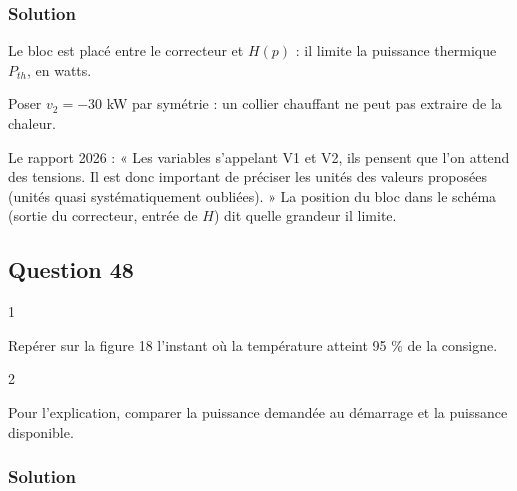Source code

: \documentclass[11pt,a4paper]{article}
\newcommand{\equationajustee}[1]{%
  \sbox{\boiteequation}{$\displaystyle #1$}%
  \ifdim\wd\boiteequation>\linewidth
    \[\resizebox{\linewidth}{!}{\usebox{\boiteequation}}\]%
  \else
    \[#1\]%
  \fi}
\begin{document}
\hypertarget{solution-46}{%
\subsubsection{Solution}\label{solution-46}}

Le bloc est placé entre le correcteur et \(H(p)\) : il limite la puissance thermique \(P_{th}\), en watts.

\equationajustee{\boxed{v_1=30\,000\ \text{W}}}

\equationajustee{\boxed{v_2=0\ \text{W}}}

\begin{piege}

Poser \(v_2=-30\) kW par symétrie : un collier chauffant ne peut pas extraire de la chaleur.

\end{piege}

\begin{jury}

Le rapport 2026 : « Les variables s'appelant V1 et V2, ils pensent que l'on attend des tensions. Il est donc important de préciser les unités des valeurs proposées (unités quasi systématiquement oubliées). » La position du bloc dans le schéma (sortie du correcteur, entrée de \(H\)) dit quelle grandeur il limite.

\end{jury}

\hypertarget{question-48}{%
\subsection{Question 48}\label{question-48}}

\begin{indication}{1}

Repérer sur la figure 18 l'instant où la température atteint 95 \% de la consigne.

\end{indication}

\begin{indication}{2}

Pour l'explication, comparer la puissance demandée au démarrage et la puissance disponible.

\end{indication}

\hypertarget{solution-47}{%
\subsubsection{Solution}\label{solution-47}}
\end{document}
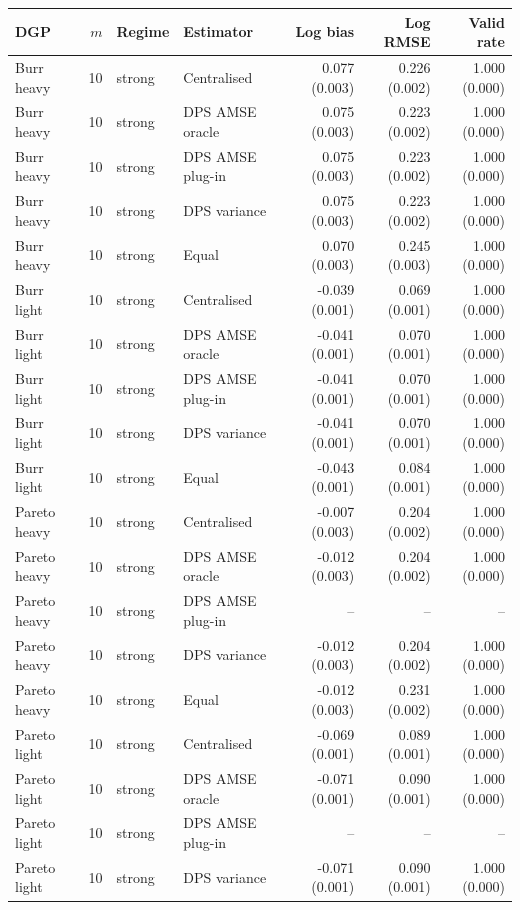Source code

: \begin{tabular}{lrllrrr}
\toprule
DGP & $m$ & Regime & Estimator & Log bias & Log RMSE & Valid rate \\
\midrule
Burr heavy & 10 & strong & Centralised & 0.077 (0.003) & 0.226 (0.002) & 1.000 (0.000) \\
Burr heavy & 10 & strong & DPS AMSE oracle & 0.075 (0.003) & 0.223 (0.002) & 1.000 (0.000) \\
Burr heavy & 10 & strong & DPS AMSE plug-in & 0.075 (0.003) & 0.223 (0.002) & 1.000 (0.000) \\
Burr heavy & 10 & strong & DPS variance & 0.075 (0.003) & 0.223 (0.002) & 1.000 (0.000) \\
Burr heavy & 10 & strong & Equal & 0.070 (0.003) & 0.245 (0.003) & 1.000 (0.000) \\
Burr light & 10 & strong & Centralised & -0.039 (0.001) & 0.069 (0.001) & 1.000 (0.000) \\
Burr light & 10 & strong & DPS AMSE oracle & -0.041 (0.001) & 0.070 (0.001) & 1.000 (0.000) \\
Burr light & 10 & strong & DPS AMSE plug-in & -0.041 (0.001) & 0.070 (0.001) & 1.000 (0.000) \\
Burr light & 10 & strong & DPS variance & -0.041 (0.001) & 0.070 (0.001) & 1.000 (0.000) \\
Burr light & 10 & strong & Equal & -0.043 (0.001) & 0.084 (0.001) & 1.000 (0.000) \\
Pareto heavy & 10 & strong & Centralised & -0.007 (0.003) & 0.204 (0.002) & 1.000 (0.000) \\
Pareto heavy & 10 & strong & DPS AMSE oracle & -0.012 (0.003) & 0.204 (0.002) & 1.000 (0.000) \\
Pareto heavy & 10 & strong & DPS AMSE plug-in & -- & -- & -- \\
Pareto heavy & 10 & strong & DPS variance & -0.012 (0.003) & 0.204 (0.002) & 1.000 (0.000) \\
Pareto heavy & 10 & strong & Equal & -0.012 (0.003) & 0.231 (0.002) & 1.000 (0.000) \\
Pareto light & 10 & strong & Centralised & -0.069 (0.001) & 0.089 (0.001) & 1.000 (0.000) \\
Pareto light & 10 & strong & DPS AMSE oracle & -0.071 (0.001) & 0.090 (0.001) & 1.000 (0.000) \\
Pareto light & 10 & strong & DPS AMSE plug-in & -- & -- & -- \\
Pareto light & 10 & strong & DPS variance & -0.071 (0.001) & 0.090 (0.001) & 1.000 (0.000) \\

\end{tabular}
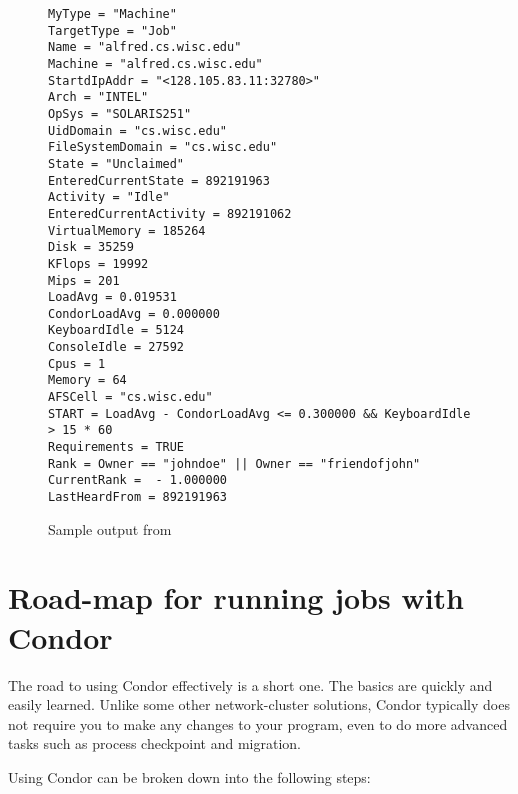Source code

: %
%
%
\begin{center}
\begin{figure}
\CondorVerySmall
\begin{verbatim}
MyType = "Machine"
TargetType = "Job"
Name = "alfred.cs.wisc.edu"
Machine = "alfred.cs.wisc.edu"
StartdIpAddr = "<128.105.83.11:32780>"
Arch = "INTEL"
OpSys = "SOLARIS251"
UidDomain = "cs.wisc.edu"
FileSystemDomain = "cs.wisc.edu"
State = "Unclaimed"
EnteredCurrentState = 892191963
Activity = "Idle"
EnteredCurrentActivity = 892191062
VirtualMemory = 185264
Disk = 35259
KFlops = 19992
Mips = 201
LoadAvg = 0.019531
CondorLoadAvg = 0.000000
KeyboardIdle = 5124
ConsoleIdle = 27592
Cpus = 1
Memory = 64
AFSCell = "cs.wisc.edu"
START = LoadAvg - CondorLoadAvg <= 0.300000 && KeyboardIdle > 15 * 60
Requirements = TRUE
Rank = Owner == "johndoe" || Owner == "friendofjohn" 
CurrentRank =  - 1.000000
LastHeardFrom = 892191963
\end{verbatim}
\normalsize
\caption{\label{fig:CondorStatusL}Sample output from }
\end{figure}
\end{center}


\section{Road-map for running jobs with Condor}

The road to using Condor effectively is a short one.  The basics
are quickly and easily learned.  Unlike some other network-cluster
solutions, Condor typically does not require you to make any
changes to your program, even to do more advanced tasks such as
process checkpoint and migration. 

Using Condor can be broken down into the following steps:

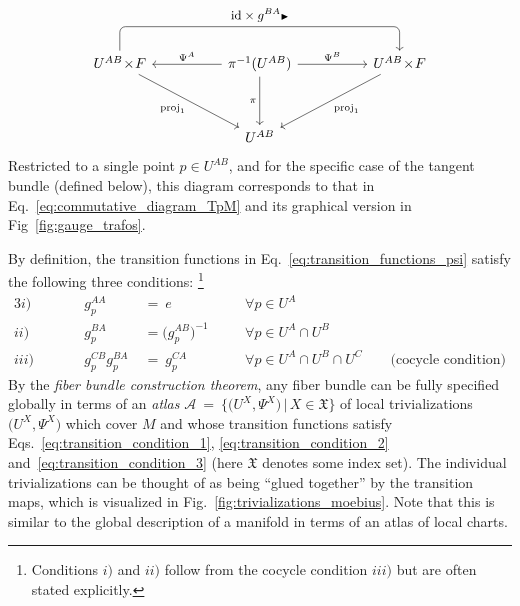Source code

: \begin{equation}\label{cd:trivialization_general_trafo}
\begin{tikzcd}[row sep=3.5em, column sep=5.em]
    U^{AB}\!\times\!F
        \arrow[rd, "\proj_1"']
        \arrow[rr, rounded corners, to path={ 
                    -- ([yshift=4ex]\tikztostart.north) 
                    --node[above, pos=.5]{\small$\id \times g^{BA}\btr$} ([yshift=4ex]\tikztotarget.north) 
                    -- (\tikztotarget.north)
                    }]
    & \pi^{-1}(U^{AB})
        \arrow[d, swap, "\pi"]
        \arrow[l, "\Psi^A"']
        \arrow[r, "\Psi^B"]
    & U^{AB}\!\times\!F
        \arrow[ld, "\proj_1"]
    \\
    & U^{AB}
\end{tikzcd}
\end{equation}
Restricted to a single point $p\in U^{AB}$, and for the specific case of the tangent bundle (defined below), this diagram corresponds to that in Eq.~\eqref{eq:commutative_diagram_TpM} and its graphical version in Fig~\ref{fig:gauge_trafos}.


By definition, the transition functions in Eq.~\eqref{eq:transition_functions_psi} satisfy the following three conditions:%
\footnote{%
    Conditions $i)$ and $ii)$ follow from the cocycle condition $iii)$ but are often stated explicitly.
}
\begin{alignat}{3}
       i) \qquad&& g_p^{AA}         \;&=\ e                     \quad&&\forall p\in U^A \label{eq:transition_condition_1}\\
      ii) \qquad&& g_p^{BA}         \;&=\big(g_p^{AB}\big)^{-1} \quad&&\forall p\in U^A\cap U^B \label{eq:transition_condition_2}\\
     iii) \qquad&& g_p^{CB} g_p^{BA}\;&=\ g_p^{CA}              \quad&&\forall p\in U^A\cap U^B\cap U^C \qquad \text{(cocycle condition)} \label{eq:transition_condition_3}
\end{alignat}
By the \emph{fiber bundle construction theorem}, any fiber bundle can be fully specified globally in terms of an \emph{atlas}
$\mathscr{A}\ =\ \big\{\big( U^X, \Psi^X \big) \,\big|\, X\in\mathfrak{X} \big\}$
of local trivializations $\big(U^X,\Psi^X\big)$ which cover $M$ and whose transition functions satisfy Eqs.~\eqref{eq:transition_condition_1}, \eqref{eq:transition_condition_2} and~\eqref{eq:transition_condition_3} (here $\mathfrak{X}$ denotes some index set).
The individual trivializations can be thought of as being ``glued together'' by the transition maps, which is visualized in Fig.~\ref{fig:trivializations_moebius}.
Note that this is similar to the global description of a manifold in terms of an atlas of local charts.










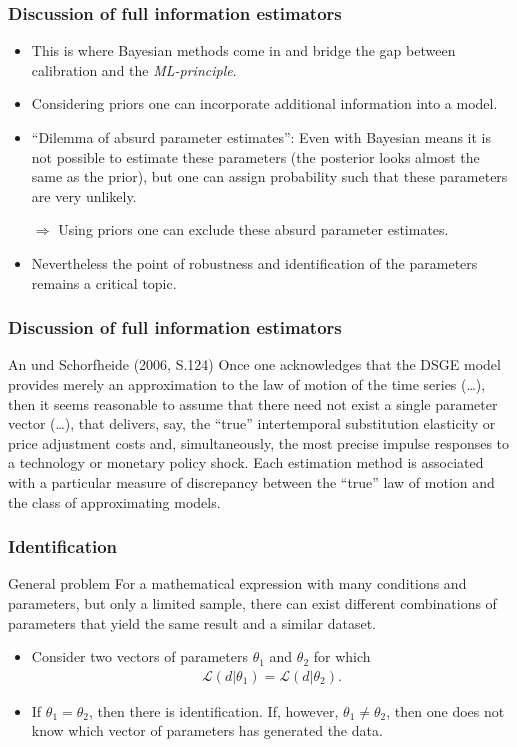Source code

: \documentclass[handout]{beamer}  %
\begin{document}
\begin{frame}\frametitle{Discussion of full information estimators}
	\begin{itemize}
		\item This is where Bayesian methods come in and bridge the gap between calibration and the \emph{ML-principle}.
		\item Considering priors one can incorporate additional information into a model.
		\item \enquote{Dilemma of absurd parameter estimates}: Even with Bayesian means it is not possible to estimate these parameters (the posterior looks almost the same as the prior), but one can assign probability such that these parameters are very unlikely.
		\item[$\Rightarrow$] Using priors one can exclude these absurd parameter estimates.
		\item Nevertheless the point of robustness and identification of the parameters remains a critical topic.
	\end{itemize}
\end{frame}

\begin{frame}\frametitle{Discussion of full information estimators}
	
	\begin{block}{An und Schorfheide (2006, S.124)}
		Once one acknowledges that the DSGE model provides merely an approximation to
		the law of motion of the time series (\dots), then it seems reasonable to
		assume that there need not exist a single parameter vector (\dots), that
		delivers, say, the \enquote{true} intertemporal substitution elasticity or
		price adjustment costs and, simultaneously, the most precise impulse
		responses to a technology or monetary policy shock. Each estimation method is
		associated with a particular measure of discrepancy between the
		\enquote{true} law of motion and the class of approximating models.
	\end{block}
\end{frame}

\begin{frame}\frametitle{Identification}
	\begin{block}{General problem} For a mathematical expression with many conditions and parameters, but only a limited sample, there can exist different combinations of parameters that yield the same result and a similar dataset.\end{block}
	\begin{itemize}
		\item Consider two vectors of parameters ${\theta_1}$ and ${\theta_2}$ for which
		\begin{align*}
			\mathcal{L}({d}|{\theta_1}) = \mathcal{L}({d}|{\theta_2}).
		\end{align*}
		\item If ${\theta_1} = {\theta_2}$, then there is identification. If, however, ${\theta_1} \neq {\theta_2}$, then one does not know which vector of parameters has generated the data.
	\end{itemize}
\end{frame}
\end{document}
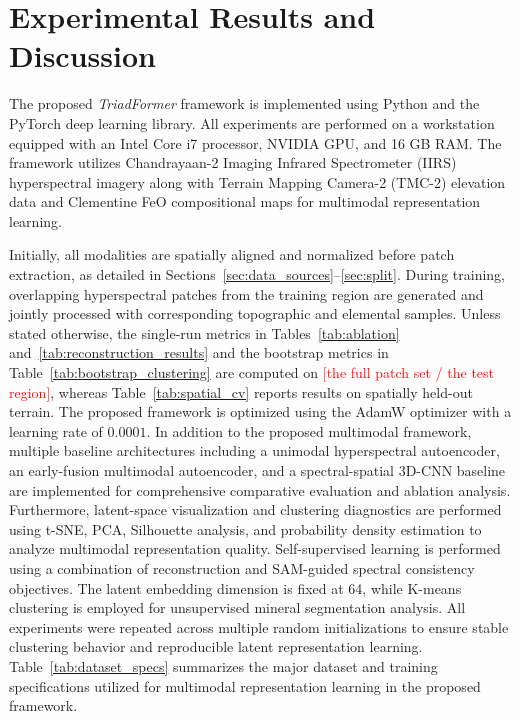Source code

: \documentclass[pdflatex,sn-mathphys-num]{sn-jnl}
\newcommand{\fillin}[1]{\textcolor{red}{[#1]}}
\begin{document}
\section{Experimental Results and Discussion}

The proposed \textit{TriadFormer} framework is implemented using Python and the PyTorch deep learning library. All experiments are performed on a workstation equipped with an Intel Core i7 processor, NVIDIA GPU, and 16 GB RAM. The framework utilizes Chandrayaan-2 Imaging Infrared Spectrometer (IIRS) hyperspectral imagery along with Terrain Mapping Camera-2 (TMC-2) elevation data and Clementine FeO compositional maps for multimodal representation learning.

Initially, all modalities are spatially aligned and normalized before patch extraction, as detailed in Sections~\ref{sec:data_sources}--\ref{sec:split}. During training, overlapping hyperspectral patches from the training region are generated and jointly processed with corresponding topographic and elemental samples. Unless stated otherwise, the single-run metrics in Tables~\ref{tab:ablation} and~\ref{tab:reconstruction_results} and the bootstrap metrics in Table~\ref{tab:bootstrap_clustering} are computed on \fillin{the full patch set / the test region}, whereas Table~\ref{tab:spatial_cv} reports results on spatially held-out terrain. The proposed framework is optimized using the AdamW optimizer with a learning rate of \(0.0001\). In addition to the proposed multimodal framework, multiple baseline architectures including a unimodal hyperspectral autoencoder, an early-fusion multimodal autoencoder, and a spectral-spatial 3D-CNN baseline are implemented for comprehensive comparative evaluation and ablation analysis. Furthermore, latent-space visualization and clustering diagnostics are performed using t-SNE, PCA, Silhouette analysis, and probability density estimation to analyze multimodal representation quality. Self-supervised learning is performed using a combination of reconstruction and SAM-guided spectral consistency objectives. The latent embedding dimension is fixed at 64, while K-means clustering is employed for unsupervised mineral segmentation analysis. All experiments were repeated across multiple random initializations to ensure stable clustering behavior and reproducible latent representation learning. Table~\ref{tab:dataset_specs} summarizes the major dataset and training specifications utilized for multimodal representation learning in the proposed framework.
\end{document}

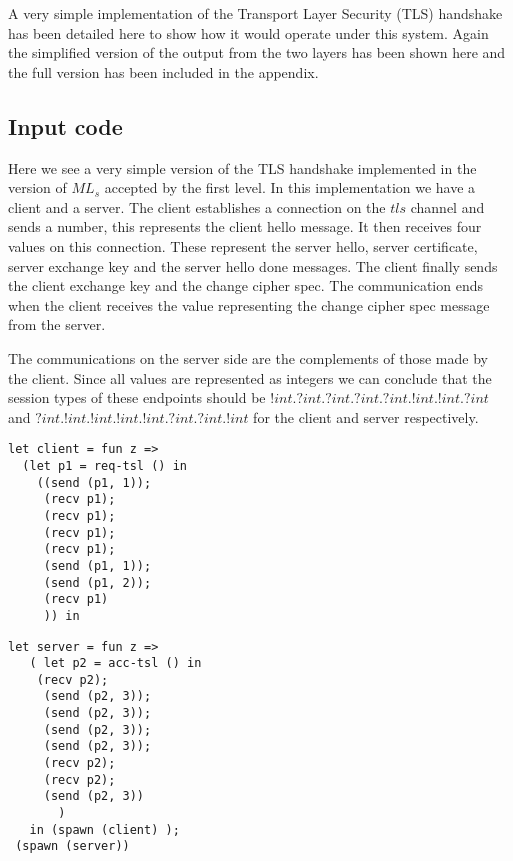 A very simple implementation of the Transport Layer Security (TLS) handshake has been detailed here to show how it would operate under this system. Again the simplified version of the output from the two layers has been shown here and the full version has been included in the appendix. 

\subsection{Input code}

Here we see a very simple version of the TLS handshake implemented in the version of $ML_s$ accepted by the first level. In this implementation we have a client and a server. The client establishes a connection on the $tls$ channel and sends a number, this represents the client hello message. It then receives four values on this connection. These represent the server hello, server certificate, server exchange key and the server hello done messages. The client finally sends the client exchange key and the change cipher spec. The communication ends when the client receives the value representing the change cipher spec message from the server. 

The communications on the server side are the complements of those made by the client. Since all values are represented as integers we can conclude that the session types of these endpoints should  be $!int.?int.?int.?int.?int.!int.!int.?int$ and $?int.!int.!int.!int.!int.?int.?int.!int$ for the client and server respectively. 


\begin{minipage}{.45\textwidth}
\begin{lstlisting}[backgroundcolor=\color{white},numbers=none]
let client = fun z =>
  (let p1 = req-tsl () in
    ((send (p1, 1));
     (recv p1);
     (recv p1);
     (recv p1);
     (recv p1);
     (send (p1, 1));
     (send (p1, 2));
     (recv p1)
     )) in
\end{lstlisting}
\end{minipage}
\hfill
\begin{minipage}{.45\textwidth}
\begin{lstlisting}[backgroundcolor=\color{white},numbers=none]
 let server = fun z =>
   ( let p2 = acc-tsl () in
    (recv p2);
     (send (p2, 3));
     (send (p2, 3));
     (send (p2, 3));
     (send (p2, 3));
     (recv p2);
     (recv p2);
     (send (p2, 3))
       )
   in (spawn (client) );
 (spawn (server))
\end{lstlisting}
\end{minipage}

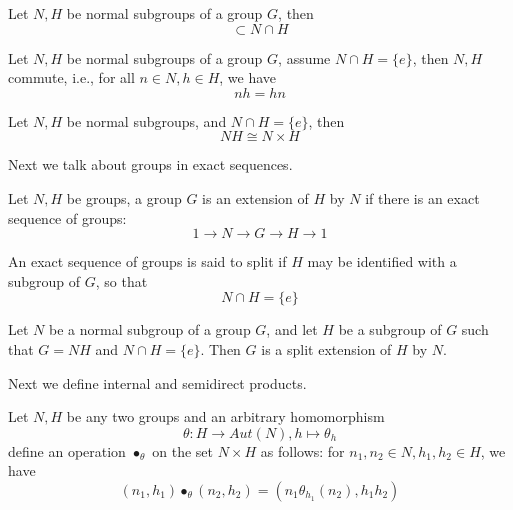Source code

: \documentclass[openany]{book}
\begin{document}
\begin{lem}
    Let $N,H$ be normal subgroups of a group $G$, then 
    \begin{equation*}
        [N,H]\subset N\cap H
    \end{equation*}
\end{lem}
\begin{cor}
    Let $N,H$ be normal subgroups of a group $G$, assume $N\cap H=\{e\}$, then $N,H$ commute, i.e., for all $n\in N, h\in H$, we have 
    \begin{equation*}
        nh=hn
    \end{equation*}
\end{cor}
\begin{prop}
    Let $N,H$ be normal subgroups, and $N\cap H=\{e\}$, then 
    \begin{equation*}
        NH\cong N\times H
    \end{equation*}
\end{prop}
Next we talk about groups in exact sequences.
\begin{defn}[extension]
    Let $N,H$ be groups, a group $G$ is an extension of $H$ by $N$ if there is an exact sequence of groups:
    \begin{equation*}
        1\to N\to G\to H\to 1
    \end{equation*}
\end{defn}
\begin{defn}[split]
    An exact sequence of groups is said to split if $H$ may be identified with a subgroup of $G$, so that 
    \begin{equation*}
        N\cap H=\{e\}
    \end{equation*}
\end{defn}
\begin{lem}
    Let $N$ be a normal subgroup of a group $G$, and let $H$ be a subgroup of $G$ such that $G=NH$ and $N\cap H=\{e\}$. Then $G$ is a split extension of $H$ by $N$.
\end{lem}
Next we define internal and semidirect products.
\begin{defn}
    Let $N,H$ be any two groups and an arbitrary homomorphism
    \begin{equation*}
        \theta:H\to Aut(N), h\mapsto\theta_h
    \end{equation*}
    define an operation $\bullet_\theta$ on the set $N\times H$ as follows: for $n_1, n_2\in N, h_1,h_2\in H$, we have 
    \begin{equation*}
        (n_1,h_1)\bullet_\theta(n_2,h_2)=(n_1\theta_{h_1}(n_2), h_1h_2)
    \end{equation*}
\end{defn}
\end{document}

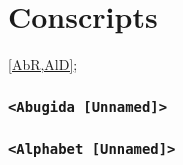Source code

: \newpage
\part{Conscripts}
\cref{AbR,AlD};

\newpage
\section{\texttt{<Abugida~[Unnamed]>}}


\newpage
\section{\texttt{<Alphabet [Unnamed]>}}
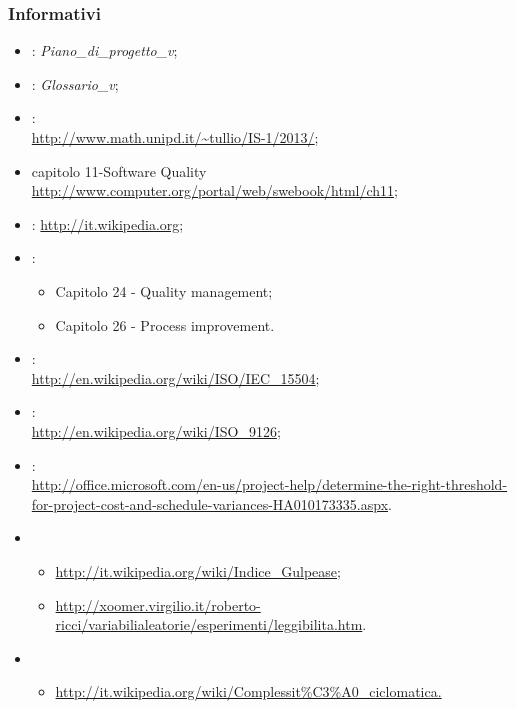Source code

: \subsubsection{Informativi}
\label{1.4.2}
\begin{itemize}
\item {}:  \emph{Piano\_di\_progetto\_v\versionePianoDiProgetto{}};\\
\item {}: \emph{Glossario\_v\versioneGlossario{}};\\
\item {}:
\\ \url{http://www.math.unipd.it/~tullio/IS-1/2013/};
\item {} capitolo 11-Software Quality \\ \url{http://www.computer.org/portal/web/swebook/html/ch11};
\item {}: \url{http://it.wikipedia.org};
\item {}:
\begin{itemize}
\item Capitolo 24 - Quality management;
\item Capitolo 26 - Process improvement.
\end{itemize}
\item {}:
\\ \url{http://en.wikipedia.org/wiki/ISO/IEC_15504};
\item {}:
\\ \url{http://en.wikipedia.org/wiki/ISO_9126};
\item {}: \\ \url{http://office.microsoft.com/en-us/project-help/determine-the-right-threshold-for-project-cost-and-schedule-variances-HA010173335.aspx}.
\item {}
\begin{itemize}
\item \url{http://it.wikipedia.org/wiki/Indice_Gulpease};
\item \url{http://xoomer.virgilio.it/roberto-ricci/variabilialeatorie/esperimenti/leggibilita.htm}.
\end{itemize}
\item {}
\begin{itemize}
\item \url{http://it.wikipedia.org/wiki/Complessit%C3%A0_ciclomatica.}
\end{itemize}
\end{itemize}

Exercise directions: Show me each line of the listing above with "question" in it.

Result below:
\hypertarget{question-48}{%
\subsection{Question 48}\label{question-48}}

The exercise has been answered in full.